EXERCISE OBJECTIVE: Please tally the lines below that contain the string "America" and reply with that figure only.

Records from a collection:
..............................

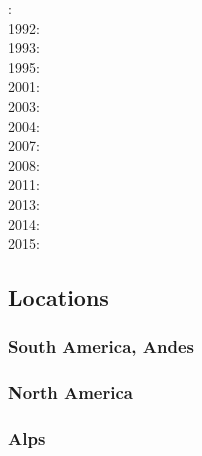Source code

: : \cite{brpo81}\\
1992: \cite{vayv92}\cite{zaju92}\cite{wein92}\cite{wesc92}\cite{veja92}\\
1993: \cite{kesb93}\cite{nabr93}\cite{potp93}\cite{povp93}\cite{vasv93}\cite{pocp93}\cite{popt93}\cite{wein93}\\
1995: \cite{wepo95}\cite{bisc95}\cite{wepo95}\\
2001: \cite{kapo01}\\
2003: \cite{geur03}\cite{vavs03}\\
2004: \cite{gepm04}\cite{istt04}\cite{geur04}\\
2007: \cite{gebu07}\\
2008: \cite{buge08}\cite{zlfd08}\\
2011: \cite{ellw11}\cite{pege11}\\
2013: \cite{fusc13}\\
2014: \cite{feka14b}\\
2015: \cite{feka15}\cite{fuks15}


\subsection*{Locations}


\subsubsection*{South America, Andes} 

\cite{wdbo94b}
\cite{basv06}
\cite{robn16}

\subsubsection*{North America} 

\cite{bugm97}

\subsubsection*{Alps}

..............................

RESULT: 2